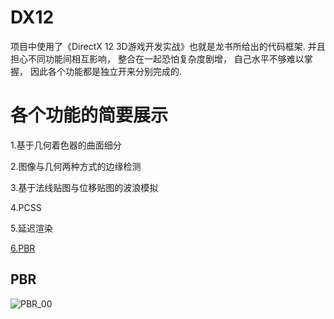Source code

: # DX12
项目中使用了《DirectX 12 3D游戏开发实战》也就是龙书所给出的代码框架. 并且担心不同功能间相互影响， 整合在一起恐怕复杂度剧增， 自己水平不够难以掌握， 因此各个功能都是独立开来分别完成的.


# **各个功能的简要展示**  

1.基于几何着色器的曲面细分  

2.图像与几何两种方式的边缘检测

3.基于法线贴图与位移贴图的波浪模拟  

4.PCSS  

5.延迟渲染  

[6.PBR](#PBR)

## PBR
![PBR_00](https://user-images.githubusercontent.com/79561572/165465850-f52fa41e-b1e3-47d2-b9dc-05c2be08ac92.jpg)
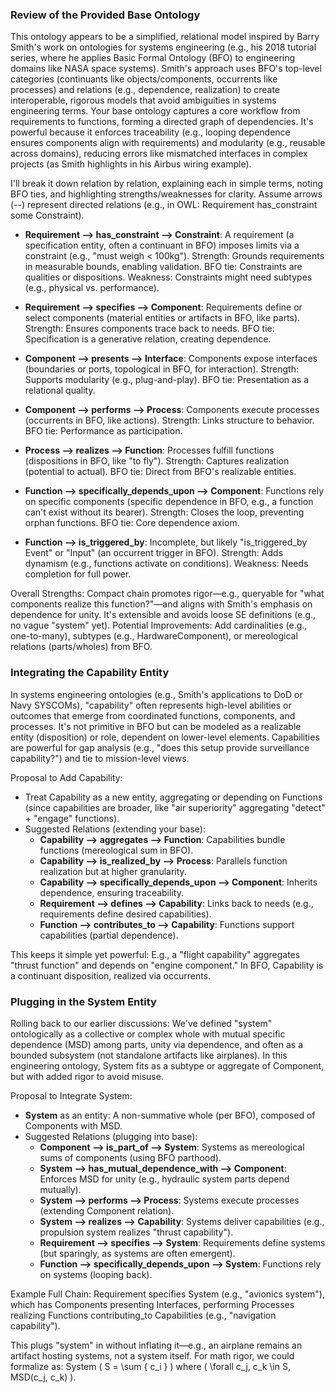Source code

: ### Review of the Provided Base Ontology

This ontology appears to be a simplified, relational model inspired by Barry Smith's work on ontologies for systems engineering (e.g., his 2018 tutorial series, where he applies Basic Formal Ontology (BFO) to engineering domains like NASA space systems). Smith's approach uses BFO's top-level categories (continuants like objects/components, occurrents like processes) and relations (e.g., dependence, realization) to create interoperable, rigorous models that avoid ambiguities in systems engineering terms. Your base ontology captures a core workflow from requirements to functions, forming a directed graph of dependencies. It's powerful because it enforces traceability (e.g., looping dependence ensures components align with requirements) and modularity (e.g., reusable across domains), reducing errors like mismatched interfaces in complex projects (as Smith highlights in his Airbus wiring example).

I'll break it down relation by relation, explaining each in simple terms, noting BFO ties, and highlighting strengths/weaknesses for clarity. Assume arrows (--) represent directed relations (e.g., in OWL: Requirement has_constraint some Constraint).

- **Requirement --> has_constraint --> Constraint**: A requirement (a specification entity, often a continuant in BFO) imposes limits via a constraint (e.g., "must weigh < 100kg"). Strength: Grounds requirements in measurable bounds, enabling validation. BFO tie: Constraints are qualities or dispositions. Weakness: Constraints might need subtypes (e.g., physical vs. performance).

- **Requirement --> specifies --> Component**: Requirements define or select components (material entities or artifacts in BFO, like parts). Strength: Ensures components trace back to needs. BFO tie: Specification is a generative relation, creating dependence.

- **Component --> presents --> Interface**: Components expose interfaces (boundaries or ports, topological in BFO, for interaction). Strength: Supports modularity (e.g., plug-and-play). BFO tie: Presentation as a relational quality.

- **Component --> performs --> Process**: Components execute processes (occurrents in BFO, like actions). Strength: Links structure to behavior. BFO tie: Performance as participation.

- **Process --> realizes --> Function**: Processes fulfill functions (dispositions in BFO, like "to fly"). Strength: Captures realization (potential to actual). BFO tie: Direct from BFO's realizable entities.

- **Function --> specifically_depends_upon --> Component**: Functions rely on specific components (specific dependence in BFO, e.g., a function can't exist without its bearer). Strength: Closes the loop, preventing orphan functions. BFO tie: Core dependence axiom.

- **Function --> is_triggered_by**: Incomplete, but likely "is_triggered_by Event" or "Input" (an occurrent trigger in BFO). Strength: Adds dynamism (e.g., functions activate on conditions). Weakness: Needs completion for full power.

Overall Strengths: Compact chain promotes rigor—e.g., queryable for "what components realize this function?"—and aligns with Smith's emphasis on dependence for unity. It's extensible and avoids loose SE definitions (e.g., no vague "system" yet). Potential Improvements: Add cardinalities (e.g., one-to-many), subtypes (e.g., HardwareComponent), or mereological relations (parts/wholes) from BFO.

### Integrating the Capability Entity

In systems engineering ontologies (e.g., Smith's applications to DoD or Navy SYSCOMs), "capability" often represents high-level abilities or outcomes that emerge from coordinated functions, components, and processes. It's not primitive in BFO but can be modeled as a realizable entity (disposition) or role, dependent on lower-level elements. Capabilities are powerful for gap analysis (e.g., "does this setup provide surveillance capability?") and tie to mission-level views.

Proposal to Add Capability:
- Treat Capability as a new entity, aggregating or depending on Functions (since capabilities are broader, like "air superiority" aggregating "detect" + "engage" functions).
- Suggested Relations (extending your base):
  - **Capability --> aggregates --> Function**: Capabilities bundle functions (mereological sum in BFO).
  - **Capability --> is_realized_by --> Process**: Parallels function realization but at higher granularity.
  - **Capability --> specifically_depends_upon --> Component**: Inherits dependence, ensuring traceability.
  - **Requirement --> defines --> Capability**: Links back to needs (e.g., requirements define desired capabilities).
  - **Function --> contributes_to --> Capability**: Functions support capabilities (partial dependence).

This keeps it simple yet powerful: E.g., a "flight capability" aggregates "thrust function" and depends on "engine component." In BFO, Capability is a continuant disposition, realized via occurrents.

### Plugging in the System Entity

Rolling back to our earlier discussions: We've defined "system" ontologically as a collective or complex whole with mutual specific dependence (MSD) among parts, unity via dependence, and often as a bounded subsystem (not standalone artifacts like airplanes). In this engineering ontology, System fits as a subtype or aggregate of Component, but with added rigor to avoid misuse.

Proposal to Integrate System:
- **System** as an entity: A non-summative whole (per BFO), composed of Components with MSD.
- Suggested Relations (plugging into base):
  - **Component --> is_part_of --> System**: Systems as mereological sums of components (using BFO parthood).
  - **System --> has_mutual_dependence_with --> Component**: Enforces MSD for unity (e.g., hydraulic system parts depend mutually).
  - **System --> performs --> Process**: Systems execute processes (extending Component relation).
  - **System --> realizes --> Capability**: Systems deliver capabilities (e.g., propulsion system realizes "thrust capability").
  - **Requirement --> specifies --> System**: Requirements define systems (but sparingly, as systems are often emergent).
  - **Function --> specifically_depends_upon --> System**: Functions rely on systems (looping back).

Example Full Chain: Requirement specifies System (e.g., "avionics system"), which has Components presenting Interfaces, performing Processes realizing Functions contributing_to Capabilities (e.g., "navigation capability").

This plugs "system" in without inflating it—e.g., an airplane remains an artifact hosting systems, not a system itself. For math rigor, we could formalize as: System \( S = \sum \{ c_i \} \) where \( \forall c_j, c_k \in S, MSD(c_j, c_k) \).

---

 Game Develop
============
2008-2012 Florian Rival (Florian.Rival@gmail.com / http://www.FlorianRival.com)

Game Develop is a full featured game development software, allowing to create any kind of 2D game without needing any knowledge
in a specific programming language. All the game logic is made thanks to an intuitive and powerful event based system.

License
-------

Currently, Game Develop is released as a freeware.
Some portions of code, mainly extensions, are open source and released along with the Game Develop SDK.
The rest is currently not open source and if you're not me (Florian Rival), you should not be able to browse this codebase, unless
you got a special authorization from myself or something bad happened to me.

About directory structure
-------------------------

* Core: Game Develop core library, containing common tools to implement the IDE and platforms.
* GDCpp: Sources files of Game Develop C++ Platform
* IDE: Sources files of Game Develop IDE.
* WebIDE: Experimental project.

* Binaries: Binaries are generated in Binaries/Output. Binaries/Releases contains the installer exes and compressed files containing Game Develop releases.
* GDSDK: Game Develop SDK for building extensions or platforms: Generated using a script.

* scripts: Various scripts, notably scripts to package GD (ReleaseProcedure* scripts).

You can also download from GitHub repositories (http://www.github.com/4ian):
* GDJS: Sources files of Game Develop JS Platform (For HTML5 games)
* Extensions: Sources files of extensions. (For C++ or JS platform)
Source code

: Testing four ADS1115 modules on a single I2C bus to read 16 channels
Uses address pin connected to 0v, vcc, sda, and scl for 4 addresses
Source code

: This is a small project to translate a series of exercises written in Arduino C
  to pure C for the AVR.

* * *

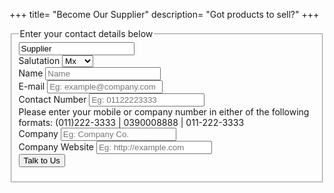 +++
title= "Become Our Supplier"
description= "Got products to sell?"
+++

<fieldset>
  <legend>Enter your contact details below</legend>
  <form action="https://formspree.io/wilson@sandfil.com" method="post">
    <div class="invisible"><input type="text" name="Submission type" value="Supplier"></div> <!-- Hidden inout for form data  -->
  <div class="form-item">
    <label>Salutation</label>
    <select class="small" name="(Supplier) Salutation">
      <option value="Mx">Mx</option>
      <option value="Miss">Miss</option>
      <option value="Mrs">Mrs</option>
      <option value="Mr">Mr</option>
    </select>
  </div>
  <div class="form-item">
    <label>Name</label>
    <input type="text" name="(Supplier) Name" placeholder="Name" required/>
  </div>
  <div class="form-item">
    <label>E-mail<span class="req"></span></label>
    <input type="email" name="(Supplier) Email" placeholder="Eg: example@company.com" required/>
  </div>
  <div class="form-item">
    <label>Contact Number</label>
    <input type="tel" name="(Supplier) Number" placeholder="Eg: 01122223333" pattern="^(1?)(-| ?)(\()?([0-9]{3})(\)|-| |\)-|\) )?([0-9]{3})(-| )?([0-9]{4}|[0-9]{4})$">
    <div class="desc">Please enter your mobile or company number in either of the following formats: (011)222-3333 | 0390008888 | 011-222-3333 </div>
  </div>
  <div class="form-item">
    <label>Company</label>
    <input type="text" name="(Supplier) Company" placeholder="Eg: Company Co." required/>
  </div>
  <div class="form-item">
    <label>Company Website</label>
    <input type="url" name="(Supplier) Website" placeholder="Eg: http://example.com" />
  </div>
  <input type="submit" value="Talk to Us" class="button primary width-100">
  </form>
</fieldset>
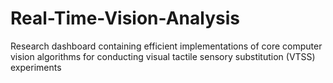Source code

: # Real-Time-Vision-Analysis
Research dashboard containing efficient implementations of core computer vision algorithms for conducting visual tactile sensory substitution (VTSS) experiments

*Instructions for the task*.
Look over the records above and say how many lines hold the word "series", giving the number alone.

*Expected output*.
2